Even with all that, they still extort the states through dubious pension laws.

The other reason for Nigeria’s grisly state of poverty is the lewd opulent life style of government officials. Sight of the convoy of a police AIG made me wonder why a country that spends 93 per cent of its annual income on debt service would indulge a level 15 officer with vehicles in the range of N70 million.

The AIG’s Lexus jeep is about N40 million. He is escorted by about 10 policemen in two pick-ups with street value of N15 million each. That is in a country where 300,000 policemen secure 207 million people.

Police commissioners get something close to that. DIGs and the IG himself have even more superfluous convoys. That too is what each of the 43 ministers get.

A Nigerian senator earns N29,479,749 ($51,269 at current official rate) monthly. His counterpart in the U.S. earns $14,500 (N8, 337, 500). Nigeria is a heavily indebted country living bigger than a lender nation.

Ironically the World Bank report was curiously silent on the brewing economic storm that would push millions more below poverty line. Diesel now sells for N700 per liter. Nigeria imports all the refined petroleum products it consumes.

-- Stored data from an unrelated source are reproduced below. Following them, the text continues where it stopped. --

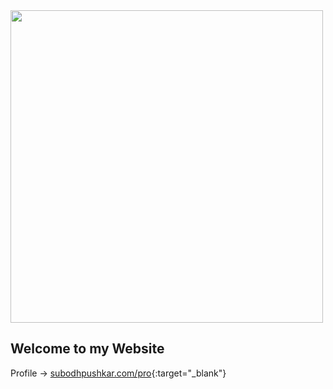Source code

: <img src="../img/profile_pic.jpg" width="500">

## Welcome to my Website

Profile &rarr; [subodhpushkar.com/pro](https://subodhpushkar.com/pro){:target="_blank"}
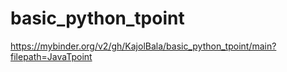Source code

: # basic_python_tpoint


https://mybinder.org/v2/gh/KajolBala/basic_python_tpoint/main?filepath=JavaTpoint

Operators of BRT buses in Lagos have not got permission to increase fares. They responded to the hike in diesel pump price by turning off the air conditions in the buses. Commuters now sweat in what used to be air conditioned luxury buses.

Those in long distance haulage of food items do not have the patience of the BRT operators. They have already passed the cost of diesel to food traders who in turn pass it to consumers. Power supply has dropped to five hours per day even as diesel price surges.

The sum total is that inflation is heading back to the 20 per cent mark and would price many out of the food items market. Millions more will join the 122 million below poverty line.

On a frenzied day last week, the naira plummeted to N600 to the dollar in the parallel market.

The price of imported wheat, a key ingredient in bread baking has surged with that depreciation. Bakers have placed consumers on notice that price of a standard loaf will soon cross the N600 mark. That obviously will be out of the reach of the poor. It was N350 in 2017.

The gospel truth in the World Bank report is that Nigeria’s fight against poverty stalled since 2015. Everyone expects millions more to join the inglorious club where suffering reigns supreme.